### [Problem to solve]
For this exercise, set down all the records exactly as given.

[Records from a collection]
________

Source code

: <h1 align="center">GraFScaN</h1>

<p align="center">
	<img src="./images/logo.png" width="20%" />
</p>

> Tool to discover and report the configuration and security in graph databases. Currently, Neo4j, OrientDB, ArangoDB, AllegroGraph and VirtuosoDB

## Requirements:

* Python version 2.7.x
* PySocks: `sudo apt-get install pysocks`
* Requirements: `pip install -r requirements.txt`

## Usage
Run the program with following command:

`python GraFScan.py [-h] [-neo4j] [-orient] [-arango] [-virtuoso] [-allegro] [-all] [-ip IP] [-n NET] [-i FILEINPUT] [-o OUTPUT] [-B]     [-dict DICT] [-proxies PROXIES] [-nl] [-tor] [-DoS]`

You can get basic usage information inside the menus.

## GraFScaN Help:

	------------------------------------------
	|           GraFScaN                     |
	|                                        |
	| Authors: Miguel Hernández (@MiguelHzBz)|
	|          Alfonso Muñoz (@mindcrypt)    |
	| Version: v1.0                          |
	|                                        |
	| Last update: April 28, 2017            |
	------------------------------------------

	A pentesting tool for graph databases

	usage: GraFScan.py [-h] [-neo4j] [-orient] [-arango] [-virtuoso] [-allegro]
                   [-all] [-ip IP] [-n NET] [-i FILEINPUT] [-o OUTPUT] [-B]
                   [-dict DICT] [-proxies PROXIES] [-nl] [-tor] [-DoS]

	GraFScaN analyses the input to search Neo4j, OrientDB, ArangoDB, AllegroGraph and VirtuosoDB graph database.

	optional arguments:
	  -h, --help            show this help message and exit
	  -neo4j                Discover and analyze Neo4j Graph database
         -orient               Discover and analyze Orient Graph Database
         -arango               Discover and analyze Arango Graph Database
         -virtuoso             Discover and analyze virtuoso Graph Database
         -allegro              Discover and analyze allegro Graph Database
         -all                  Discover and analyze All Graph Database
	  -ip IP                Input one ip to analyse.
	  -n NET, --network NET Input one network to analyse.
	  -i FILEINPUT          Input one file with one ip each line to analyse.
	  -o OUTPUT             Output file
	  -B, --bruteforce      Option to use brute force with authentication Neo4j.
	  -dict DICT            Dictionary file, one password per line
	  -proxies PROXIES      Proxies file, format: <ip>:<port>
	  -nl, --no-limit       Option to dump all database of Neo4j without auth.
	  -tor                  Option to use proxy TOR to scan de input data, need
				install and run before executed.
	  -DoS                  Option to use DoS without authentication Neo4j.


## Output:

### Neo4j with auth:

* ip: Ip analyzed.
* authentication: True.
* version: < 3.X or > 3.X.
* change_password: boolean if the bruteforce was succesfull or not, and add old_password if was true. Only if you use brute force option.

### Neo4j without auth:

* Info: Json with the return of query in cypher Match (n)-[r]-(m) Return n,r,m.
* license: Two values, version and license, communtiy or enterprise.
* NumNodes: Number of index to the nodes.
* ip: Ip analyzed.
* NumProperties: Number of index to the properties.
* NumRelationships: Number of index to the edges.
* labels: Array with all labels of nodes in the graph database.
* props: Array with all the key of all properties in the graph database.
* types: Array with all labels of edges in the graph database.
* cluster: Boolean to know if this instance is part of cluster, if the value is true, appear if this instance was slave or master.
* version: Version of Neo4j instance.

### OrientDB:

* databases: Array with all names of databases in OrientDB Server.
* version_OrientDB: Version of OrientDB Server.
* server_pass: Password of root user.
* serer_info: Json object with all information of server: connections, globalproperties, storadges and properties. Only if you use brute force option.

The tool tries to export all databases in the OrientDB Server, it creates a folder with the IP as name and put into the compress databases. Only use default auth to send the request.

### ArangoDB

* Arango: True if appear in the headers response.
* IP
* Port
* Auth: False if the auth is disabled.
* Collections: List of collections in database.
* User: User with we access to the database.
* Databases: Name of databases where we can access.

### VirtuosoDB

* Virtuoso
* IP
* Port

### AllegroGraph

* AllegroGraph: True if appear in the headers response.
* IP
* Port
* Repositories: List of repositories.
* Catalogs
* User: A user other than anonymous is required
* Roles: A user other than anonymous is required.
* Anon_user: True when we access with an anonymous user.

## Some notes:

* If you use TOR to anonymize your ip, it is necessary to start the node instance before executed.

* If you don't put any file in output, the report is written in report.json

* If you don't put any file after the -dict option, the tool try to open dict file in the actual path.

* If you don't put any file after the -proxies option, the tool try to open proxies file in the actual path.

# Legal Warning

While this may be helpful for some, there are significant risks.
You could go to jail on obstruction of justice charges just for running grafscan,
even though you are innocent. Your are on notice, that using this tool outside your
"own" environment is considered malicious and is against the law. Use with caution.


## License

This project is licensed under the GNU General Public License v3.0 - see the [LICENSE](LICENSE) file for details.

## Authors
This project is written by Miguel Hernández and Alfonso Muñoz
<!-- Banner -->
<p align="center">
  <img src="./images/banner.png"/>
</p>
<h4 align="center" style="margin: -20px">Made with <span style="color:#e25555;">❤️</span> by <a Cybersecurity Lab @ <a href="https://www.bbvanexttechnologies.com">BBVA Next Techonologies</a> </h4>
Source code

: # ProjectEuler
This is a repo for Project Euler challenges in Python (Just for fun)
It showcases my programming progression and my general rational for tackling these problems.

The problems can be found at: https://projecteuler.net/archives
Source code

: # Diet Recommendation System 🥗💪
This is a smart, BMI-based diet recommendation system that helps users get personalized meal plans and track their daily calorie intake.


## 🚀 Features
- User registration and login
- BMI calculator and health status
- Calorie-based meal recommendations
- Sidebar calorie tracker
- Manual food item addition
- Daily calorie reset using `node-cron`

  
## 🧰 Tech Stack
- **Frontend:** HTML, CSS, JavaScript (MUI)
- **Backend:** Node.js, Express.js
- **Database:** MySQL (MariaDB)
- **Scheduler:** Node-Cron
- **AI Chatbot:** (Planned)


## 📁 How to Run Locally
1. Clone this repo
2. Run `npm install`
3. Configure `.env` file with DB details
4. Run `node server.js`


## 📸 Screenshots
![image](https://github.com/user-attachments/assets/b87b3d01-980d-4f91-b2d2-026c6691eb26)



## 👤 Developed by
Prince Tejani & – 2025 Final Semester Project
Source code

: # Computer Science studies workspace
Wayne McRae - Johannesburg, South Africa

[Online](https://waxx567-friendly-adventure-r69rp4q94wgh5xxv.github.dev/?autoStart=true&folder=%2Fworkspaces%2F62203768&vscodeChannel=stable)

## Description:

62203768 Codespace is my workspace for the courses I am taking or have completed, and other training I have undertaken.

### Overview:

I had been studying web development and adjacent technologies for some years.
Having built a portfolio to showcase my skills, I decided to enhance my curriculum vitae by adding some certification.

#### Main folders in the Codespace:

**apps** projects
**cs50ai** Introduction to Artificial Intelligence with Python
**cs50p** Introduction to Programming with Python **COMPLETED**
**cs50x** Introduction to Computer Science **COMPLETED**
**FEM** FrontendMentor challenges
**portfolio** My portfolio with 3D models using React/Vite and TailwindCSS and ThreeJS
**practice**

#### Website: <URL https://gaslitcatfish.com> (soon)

________

### [Exercise answer]
Source code

: <h1 align="center">GraFScaN</h1>

<p align="center">
	<img src="./images/logo.png" width="20%" />
</p>

> Tool to discover and report the configuration and security in graph databases. Currently, Neo4j, OrientDB, ArangoDB, AllegroGraph and VirtuosoDB

## Requirements:

* Python version 2.7.x
* PySocks: `sudo apt-get install pysocks`
* Requirements: `pip install -r requirements.txt`

## Usage
Run the program with following command:

`python GraFScan.py [-h] [-neo4j] [-orient] [-arango] [-virtuoso] [-allegro] [-all] [-ip IP] [-n NET] [-i FILEINPUT] [-o OUTPUT] [-B]     [-dict DICT] [-proxies PROXIES] [-nl] [-tor] [-DoS]`

You can get basic usage information inside the menus.

## GraFScaN Help:

	------------------------------------------
	|           GraFScaN                     |
	|                                        |
	| Authors: Miguel Hernández (@MiguelHzBz)|
	|          Alfonso Muñoz (@mindcrypt)    |
	| Version: v1.0                          |
	|                                        |
	| Last update: April 28, 2017            |
	------------------------------------------

	A pentesting tool for graph databases

	usage: GraFScan.py [-h] [-neo4j] [-orient] [-arango] [-virtuoso] [-allegro]
                   [-all] [-ip IP] [-n NET] [-i FILEINPUT] [-o OUTPUT] [-B]
                   [-dict DICT] [-proxies PROXIES] [-nl] [-tor] [-DoS]

	GraFScaN analyses the input to search Neo4j, OrientDB, ArangoDB, AllegroGraph and VirtuosoDB graph database.

	optional arguments:
	  -h, --help            show this help message and exit
	  -neo4j                Discover and analyze Neo4j Graph database
         -orient               Discover and analyze Orient Graph Database
         -arango               Discover and analyze Arango Graph Database
         -virtuoso             Discover and analyze virtuoso Graph Database
         -allegro              Discover and analyze allegro Graph Database
         -all                  Discover and analyze All Graph Database
	  -ip IP                Input one ip to analyse.
	  -n NET, --network NET Input one network to analyse.
	  -i FILEINPUT          Input one file with one ip each line to analyse.
	  -o OUTPUT             Output file
	  -B, --bruteforce      Option to use brute force with authentication Neo4j.
	  -dict DICT            Dictionary file, one password per line
	  -proxies PROXIES      Proxies file, format: <ip>:<port>
	  -nl, --no-limit       Option to dump all database of Neo4j without auth.
	  -tor                  Option to use proxy TOR to scan de input data, need
				install and run before executed.
	  -DoS                  Option to use DoS without authentication Neo4j.


## Output:

### Neo4j with auth:

* ip: Ip analyzed.
* authentication: True.
* version: < 3.X or > 3.X.
* change_password: boolean if the bruteforce was succesfull or not, and add old_password if was true. Only if you use brute force option.

### Neo4j without auth:

* Info: Json with the return of query in cypher Match (n)-[r]-(m) Return n,r,m.
* license: Two values, version and license, communtiy or enterprise.
* NumNodes: Number of index to the nodes.
* ip: Ip analyzed.
* NumProperties: Number of index to the properties.
* NumRelationships: Number of index to the edges.
* labels: Array with all labels of nodes in the graph database.
* props: Array with all the key of all properties in the graph database.
* types: Array with all labels of edges in the graph database.
* cluster: Boolean to know if this instance is part of cluster, if the value is true, appear if this instance was slave or master.
* version: Version of Neo4j instance.

### OrientDB:

* databases: Array with all names of databases in OrientDB Server.
* version_OrientDB: Version of OrientDB Server.
* server_pass: Password of root user.
* serer_info: Json object with all information of server: connections, globalproperties, storadges and properties. Only if you use brute force option.

The tool tries to export all databases in the OrientDB Server, it creates a folder with the IP as name and put into the compress databases. Only use default auth to send the request.

### ArangoDB

* Arango: True if appear in the headers response.
* IP
* Port
* Auth: False if the auth is disabled.
* Collections: List of collections in database.
* User: User with we access to the database.
* Databases: Name of databases where we can access.

### VirtuosoDB

* Virtuoso
* IP
* Port

### AllegroGraph

* AllegroGraph: True if appear in the headers response.
* IP
* Port
* Repositories: List of repositories.
* Catalogs
* User: A user other than anonymous is required
* Roles: A user other than anonymous is required.
* Anon_user: True when we access with an anonymous user.

## Some notes:

* If you use TOR to anonymize your ip, it is necessary to start the node instance before executed.

* If you don't put any file in output, the report is written in report.json

* If you don't put any file after the -dict option, the tool try to open dict file in the actual path.

* If you don't put any file after the -proxies option, the tool try to open proxies file in the actual path.

# Legal Warning

While this may be helpful for some, there are significant risks.
You could go to jail on obstruction of justice charges just for running grafscan,
even though you are innocent. Your are on notice, that using this tool outside your
"own" environment is considered malicious and is against the law. Use with caution.


## License

This project is licensed under the GNU General Public License v3.0 - see the [LICENSE](LICENSE) file for details.

## Authors
This project is written by Miguel Hernández and Alfonso Muñoz
<!-- Banner -->
<p align="center">
  <img src="./images/banner.png"/>
</p>
<h4 align="center" style="margin: -20px">Made with <span style="color:#e25555;">❤️</span> by <a Cybersecurity Lab @ <a href="https://www.bbvanexttechnologies.com">BBVA Next Techonologies</a> </h4>
Source code

: # ProjectEuler
This is a repo for Project Euler challenges in Python (Just for fun)
It showcases my programming progression and my general rational for tackling these problems.

The problems can be found at: https://projecteuler.net/archives
Source code

: # Diet Recommendation System 🥗💪
This is a smart, BMI-based diet recommendation system that helps users get personalized meal plans and track their daily calorie intake.


## 🚀 Features
- User registration and login
- BMI calculator and health status
- Calorie-based meal recommendations
- Sidebar calorie tracker
- Manual food item addition
- Daily calorie reset using `node-cron`

  
## 🧰 Tech Stack
- **Frontend:** HTML, CSS, JavaScript (MUI)
- **Backend:** Node.js, Express.js
- **Database:** MySQL (MariaDB)
- **Scheduler:** Node-Cron
- **AI Chatbot:** (Planned)


## 📁 How to Run Locally
1. Clone this repo
2. Run `npm install`
3. Configure `.env` file with DB details
4. Run `node server.js`


## 📸 Screenshots
![image](https://github.com/user-attachments/assets/b87b3d01-980d-4f91-b2d2-026c6691eb26)



## 👤 Developed by
Prince Tejani & – 2025 Final Semester Project
Source code

: # Computer Science studies workspace
Wayne McRae - Johannesburg, South Africa

[Online](https://waxx567-friendly-adventure-r69rp4q94wgh5xxv.github.dev/?autoStart=true&folder=%2Fworkspaces%2F62203768&vscodeChannel=stable)

## Description:

62203768 Codespace is my workspace for the courses I am taking or have completed, and other training I have undertaken.

### Overview:

I had been studying web development and adjacent technologies for some years.
Having built a portfolio to showcase my skills, I decided to enhance my curriculum vitae by adding some certification.

#### Main folders in the Codespace:

**apps** projects
**cs50ai** Introduction to Artificial Intelligence with Python
**cs50p** Introduction to Programming with Python **COMPLETED**
**cs50x** Introduction to Computer Science **COMPLETED**
**FEM** FrontendMentor challenges
**portfolio** My portfolio with 3D models using React/Vite and TailwindCSS and ThreeJS
**practice**

#### Website: <URL https://gaslitcatfish.com> (soon)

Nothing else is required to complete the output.